*** Begin section ***
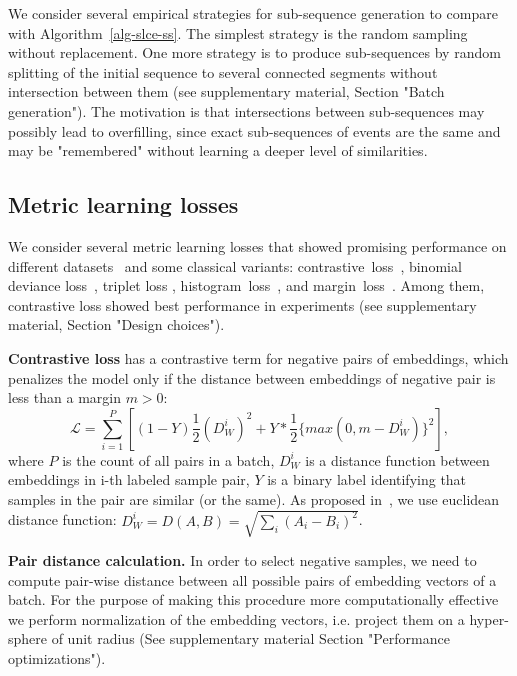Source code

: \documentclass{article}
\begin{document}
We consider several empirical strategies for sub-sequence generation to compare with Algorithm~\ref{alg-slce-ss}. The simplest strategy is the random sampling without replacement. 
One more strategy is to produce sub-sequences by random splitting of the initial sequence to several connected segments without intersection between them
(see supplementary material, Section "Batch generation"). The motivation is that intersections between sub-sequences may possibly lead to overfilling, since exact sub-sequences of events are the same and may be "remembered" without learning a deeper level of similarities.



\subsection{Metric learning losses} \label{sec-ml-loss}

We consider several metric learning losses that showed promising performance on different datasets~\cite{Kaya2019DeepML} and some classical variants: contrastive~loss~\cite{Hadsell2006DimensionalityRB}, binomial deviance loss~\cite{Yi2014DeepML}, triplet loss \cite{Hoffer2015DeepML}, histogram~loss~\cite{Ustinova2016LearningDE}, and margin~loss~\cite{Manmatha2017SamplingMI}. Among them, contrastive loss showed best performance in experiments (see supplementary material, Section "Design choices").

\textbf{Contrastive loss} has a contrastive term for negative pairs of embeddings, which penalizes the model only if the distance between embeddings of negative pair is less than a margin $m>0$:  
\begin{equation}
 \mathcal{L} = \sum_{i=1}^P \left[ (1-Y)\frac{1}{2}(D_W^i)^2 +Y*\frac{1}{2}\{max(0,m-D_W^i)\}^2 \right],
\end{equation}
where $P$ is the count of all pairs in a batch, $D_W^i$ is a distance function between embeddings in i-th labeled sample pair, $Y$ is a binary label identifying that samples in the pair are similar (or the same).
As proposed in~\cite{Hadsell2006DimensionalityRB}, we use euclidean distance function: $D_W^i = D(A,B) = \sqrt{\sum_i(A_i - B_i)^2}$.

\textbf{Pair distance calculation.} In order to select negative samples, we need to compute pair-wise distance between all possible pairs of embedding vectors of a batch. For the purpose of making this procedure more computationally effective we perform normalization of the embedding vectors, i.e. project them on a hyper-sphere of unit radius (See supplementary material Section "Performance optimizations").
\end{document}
*** End section ***
*** Begin section ***
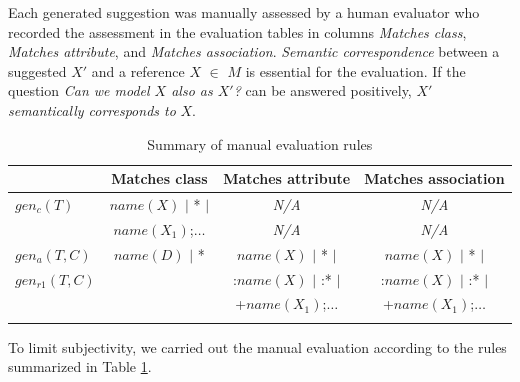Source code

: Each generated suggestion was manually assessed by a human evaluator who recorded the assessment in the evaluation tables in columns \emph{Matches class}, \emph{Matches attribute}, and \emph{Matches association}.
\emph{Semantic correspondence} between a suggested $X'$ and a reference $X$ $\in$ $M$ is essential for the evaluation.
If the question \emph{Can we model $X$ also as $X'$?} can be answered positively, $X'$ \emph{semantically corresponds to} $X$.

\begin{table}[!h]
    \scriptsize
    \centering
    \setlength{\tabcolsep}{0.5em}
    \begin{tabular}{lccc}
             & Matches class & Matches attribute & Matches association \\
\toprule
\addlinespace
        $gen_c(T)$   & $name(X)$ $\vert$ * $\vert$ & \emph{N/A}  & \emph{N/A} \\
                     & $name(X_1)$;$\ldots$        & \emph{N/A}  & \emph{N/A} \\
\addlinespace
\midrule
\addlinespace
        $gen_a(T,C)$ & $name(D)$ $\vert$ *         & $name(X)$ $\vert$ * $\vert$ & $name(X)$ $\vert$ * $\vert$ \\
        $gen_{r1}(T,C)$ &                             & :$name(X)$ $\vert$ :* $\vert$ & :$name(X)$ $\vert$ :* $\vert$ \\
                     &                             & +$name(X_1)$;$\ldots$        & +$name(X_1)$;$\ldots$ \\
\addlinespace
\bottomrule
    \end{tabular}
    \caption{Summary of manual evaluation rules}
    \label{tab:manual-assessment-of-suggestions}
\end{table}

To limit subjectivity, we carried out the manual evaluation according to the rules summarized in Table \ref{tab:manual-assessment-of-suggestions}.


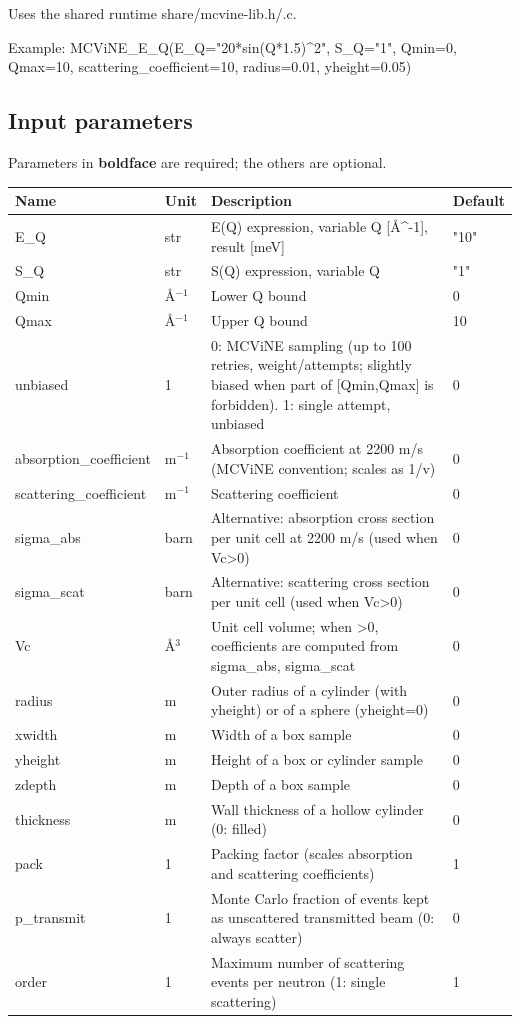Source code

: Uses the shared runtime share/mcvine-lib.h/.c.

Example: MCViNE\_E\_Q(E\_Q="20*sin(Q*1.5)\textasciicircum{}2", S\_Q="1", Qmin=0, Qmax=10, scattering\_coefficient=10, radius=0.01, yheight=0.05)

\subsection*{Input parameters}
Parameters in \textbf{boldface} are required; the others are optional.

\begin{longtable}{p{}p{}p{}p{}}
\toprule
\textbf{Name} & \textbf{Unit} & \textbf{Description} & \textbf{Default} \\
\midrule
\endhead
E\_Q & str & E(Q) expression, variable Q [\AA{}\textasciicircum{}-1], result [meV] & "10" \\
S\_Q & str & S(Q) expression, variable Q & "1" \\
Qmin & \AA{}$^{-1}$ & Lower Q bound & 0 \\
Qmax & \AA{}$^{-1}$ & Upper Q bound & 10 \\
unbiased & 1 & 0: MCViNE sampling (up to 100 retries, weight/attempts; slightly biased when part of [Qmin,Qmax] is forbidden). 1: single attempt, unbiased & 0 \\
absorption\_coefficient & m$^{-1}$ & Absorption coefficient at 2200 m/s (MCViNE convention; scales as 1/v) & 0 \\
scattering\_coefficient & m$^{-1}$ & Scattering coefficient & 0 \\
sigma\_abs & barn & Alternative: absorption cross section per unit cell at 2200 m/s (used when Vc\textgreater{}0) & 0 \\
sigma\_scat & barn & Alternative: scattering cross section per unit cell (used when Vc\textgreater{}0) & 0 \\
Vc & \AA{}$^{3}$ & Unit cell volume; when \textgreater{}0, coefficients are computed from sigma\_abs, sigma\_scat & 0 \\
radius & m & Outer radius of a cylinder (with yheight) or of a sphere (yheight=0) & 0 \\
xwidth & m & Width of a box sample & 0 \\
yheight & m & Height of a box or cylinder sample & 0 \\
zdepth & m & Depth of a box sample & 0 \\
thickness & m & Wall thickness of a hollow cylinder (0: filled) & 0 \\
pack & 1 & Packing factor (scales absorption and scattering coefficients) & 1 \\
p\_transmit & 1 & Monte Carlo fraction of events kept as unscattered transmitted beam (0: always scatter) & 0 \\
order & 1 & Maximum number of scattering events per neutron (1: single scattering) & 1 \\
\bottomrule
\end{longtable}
*** End section ***
All lines in the records with the string "cell" should be copied out.

sigma\_abs & barn & Alternative: absorption cross section per unit cell at 2200 m/s (used when Vc\textgreater{}0) & 0 \\
sigma\_scat & barn & Alternative: scattering cross section per unit cell (used when Vc\textgreater{}0) & 0 \\
Vc & \AA{}$^{3}$ & Unit cell volume; when \textgreater{}0, coefficients are computed from sigma\_abs, sigma\_scat & 0 \\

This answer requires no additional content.